Tak heran bila Majelis Umum Perserikatan Bangsa-Bangsa (PBB) pada hari Jumat 18 Juni 2021 mengeluarkan seruan penghentian aliran senjata ke Myanmar. PBB pun mendesak militer menghormati hasil pemilihan November dan membebaskan tahanan politik, termasuk pemimpin Aung San Suu Kyi.
Majelis Umum mengeluarkan resolusi dengan dukungan 119 negara, sekitar empat bulan dari peristiwa militer menggulingkan pemerintah terpilih Aung San Suu Kyi dalam kudeta. Belarusia meminta agar teks resolusi tersebut divoting dan merupakan satu-satunya negara yang menentangnya, sementara 36 abstain, termasuk China dan Rusia.
Sisanya 37 anggota Majelis Umum tidak memilih, seperti dikutip dari France 24, Sabtu 19 Juni 2021.
Sekjen PBB Berseru Keras
Sekretaris Jenderal PBB Antonio Guterres sebelumnya pada hari Jumat mendorong Majelis Umum untuk bertindak, mengatakan kepada media, “Kita tidak bisa hidup di dunia di mana kudeta militer menjadi norma. Itu sama sekali tidak dapat diterima.”
Draf awal resolusi PBB mencakup bahasa yang lebih keras yang menyerukan embargo senjata terhadap Myanmar. Menurut sebuah proposal yang dilihat oleh Reuters bulan lalu, sembilan negara Asia Tenggara ingin frasa itu dihapus.
Teks kompromi “menyerukan semua negara anggota untuk mencegah aliran senjata ke Myanmar.”
Resolusi Hentikan Kekerasan
Resolusi Majelis Umum tidak mengikat secara hukum tetapi memiliki bobot politik. Berbeda dengan Dewan Keamanan yang beranggotakan 15 negara, tidak ada negara yang memiliki hak veto di Majelis Umum.
Pasukan junta telah membunuh lebih dari 860 orang sejak kudeta 1 Februari, menurut Asosiasi Bantuan untuk Tahanan Politik. Junta mengatakan jumlahnya jauh lebih rendah.
Resolusi PBB menyerukan militer Myanmar untuk “segera menghentikan semua kekerasan terhadap pengunjuk rasa damai” dan mengakhiri pembatasan di internet dan media sosial.
Lima Poin untuk Junta Militer
Majelis Umum juga meminta Myanmar untuk segera menerapkan konsensus lima poin yang dibuat junta dengan Perhimpunan Bangsa-Bangsa Asia Tenggara (ASEAN) pada April untuk menghentikan kekerasan dan memulai dialog dengan lawan-lawannya.

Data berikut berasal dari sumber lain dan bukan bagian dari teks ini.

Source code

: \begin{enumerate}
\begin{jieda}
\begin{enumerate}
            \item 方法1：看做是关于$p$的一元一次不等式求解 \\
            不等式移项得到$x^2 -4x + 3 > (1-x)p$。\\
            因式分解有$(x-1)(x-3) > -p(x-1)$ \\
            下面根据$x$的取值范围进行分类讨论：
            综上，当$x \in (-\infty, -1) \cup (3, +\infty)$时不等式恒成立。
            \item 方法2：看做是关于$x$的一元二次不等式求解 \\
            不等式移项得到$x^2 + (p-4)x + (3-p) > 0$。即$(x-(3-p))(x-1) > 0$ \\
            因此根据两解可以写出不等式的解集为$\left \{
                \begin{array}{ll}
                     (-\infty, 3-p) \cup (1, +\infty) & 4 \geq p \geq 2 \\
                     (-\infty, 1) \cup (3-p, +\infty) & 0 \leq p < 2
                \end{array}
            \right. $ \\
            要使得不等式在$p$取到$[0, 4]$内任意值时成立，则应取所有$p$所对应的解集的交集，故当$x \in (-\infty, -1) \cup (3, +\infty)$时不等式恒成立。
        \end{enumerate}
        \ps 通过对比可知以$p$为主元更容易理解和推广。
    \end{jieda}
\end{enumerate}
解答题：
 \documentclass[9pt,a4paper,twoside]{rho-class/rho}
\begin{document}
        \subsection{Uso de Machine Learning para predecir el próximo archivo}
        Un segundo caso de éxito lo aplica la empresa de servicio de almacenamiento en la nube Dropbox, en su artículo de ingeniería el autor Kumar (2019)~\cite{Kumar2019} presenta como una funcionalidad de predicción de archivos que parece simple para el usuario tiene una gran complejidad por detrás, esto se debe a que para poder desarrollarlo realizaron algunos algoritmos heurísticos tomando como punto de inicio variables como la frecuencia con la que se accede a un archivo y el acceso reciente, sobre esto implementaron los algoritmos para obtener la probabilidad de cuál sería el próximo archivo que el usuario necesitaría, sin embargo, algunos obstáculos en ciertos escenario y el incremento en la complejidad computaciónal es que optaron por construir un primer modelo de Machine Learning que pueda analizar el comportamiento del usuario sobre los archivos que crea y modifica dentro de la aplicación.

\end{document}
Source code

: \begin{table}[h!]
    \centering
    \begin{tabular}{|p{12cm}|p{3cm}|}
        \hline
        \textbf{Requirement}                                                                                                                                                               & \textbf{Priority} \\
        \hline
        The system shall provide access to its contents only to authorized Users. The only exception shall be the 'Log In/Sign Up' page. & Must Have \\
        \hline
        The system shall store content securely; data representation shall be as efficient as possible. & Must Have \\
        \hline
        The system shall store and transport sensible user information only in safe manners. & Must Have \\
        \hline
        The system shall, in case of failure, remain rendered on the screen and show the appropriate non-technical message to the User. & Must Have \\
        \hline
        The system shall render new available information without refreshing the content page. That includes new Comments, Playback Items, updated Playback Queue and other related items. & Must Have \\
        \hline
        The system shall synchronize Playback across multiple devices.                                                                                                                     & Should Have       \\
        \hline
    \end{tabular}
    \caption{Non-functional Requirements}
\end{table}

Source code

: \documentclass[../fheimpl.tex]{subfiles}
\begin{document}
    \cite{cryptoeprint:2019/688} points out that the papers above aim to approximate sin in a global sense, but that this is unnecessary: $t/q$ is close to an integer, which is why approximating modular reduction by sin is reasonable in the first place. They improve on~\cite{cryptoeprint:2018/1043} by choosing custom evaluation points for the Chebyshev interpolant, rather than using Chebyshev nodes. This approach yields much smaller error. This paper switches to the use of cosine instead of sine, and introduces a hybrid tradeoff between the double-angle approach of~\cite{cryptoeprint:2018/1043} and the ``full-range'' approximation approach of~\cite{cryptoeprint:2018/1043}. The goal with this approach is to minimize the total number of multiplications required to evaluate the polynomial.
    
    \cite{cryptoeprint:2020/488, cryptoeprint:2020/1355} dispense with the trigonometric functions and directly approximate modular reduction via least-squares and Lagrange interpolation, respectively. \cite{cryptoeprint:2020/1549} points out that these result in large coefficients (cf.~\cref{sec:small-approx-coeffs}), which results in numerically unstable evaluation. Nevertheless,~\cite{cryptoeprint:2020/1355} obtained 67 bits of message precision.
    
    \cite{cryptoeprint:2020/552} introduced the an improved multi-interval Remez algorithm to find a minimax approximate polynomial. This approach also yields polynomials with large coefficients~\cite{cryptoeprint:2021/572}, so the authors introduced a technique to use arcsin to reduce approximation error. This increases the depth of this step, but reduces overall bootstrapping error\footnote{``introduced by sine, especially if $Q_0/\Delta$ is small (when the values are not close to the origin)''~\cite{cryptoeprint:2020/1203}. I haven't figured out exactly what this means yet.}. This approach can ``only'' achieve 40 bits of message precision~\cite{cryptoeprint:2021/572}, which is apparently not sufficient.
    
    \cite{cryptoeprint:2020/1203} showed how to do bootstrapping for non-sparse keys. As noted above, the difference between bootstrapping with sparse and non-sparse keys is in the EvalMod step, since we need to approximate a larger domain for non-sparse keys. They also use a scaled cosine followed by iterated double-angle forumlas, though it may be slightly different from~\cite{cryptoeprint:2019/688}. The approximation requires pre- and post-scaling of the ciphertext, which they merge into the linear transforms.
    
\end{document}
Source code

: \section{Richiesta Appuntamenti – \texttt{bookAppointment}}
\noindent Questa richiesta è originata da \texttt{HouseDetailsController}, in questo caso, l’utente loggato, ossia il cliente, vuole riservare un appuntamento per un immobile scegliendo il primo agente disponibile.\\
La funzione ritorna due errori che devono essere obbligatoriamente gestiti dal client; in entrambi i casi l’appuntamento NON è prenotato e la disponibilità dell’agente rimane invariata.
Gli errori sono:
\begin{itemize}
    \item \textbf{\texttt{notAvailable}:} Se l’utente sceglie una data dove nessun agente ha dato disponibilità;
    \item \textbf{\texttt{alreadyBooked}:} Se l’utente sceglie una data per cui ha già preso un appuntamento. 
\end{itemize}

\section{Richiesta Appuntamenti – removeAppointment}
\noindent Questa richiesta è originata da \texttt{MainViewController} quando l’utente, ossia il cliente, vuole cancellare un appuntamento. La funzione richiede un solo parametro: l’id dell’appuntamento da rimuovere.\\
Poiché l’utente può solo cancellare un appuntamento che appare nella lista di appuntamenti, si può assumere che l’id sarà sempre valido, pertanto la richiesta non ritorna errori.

Negara-negara ASEAN Brunei, Kamboja, Laos dan Thailand abstain dalam pemungutan suara Majelis Umum, sementara Indonesia, Malaysia, Singapura, Filipina dan Vietnam memberikan suara mendukung. Duta Besar Myanmar untuk PBB Kyaw Moe Tun, yang berbicara mewakili pemerintah sipil terpilih di negara itu, juga memilih ya.